EXERCISE: Return every line below in which "image" appears.

-------- INPUT DATA

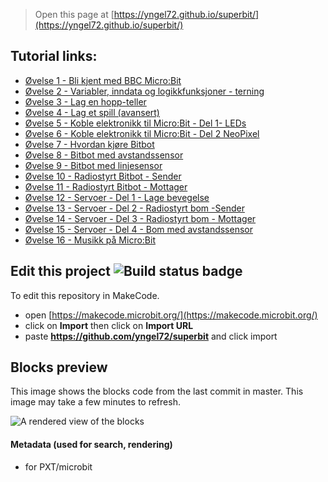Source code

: 
> Open this page at [https://yngel72.github.io/superbit/](https://yngel72.github.io/superbit/)

## Tutorial links:
* [Øvelse 1 - Bli kjent med BBC Micro:Bit](https://makecode.microbit.org/#tutorial:github:yngel72/Superbit/tutorial001)
* [Øvelse 2 - Variabler, inndata og logikkfunksjoner - terning](https://makecode.microbit.org/#tutorial:github:yngel72/Superbit/tutorial002)
* [Øvelse 3 - Lag en hopp-teller](https://makecode.microbit.org/#tutorial:github:yngel72/Superbit/tutorial003)
* [Øvelse 4 - Lag et spill (avansert)](https://makecode.microbit.org/#tutorial:github:yngel72/Superbit/tutorial004)
* [Øvelse 5 - Koble elektronikk til Micro:Bit - Del 1- LEDs](https://makecode.microbit.org/#tutorial:github:yngel72/Superbit/tutorial005)
* [Øvelse 6 - Koble elektronikk til Micro:Bit - Del 2 NeoPixel](https://makecode.microbit.org/#tutorial:github:yngel72/Superbit/tutorial006)
* [Øvelse 7 - Hvordan kjøre Bitbot](https://makecode.microbit.org/#tutorial:github:yngel72/Superbit/tutorial007)
* [Øvelse 8 - Bitbot med avstandssensor](https://makecode.microbit.org/#tutorial:github:yngel72/Superbit/tutorial008)
* [Øvelse 9 - Bitbot med linjesensor](https://makecode.microbit.org/#tutorial:github:yngel72/Superbit/tutorial009)
* [Øvelse 10 - Radiostyrt Bitbot - Sender](https://makecode.microbit.org/#tutorial:github:yngel72/Superbit/tutorial010)
* [Øvelse 11 - Radiostyrt Bitbot - Mottager](https://makecode.microbit.org/#tutorial:github:yngel72/Superbit/tutorial011)
* [Øvelse 12 - Servoer - Del 1 - Lage bevegelse](https://makecode.microbit.org/#tutorial:github:yngel72/Superbit/tutorial012)
* [Øvelse 13 - Servoer - Del 2 - Radiostyrt bom -Sender](https://makecode.microbit.org/#tutorial:github:yngel72/Superbit/tutorial013)
* [Øvelse 14 - Servoer - Del 3 - Radiostyrt bom - Mottager](https://makecode.microbit.org/#tutorial:github:yngel72/Superbit/tutorial014)
* [Øvelse 15 - Servoer - Del 4 - Bom med avstandssensor](https://makecode.microbit.org/#tutorial:github:yngel72/Superbit/tutorial015)
* [Øvelse 16 - Musikk på Micro:Bit](https://makecode.microbit.org/#tutorial:github:yngel72/superbit/tutorial016)

## Edit this project ![Build status badge](https://github.com/yngel72/superbit/workflows/MakeCode/badge.svg)

To edit this repository in MakeCode.

* open [https://makecode.microbit.org/](https://makecode.microbit.org/)
* click on **Import** then click on **Import URL**
* paste **https://github.com/yngel72/superbit** and click import

## Blocks preview

This image shows the blocks code from the last commit in master.
This image may take a few minutes to refresh.

![A rendered view of the blocks](https://github.com/yngel72/superbit/raw/master/.github/makecode/blocks.png)

#### Metadata (used for search, rendering)

* for PXT/microbit
<script src="https://makecode.com/gh-pages-embed.js"></script><script>makeCodeRender("{{ site.makecode.home_url }}", "{{ site.github.owner_name }}/{{ site.github.repository_name }}");</script>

----------------

REPLY:
This image shows the blocks code from the last commit in master.
This image may take a few minutes to refresh.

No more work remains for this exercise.